Posted at 10:14 AM, Oct 28, 2016
and last updated 2016-10-28 12:14:55-04

SALT LAKE CITY — The Utah Supreme Court has rejected an appeal filed by a pair of environmental groups over Tesoro refinery’s expansion, dismissing it on technical grounds.

In a ruling issued late Thursday night, the state’s top court said it was not ruling on the merits of the lawsuit filed by Utah Physicians for a Healthy Environment and the Sierra Club.

“Yet the Petitioners altogether failed to address their opening brief and arguments to the final order, opting instead to attack only the sufficiency of the actions of the Director of UDAQ,” Justice Deno Himonas wrote in the opinion. “We would be forsaking our judicial role if we were to seek out errors in the final order on behalf of the Petitioners and to the detriment of the Respondents, which is in essence what the Petitioners are asking us to do. Thus, while the Petitioners’ substantive arguments may have merit, an issue on which we offer no opinion, we are in no position to ferret out the truth because the Petitioners have failed to meet their burden of persuasion on appeal.”

That brought a sharp dissent from Justice Christine Durham, who chastised her fellow justices for not considering the merits of the case.

“Utah Physicians has presented a plausible argument that UDAQ has not adequately articulated reasons why Tesoro’s proposed oil refinery expansion and the resulting increased emission of air pollutants meet the BACT standard. I believe this argument is adequately briefed and merits resolution by this court,” she wrote.

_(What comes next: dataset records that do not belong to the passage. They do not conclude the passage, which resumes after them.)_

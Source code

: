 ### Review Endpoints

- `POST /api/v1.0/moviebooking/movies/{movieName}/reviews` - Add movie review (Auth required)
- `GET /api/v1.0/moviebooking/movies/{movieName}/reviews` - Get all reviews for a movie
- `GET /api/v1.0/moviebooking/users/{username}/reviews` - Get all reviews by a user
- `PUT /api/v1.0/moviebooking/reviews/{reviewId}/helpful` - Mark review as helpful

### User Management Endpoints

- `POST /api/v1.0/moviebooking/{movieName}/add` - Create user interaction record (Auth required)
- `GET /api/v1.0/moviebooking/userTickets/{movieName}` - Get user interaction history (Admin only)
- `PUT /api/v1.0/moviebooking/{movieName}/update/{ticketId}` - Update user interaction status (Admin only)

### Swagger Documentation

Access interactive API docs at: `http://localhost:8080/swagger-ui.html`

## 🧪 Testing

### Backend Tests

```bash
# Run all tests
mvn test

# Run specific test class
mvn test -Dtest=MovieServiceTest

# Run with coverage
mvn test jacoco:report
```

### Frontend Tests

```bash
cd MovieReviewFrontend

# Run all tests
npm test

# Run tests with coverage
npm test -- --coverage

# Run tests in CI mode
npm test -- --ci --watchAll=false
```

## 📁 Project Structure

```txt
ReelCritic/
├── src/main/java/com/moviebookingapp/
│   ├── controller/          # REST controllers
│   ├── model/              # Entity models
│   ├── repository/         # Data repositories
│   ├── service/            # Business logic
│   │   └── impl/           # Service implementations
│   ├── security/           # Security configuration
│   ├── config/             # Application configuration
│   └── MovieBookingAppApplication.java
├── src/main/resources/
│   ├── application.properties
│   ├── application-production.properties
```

The environmental groups challenged a permit issued by Utah’s Division of Air Quality to Tesoro to expand. They alleged Utah’s Department of Environmental Quality did not do enough research and failed to set any significant emission limits. They allege the refinery’s expansion by as much as 4,000 barrels a day would add an additional 59 tons of particulate matter into the air each year.

The environmental groups have pending legal challenges against other refinery expansion plans in the Salt Lake Valley.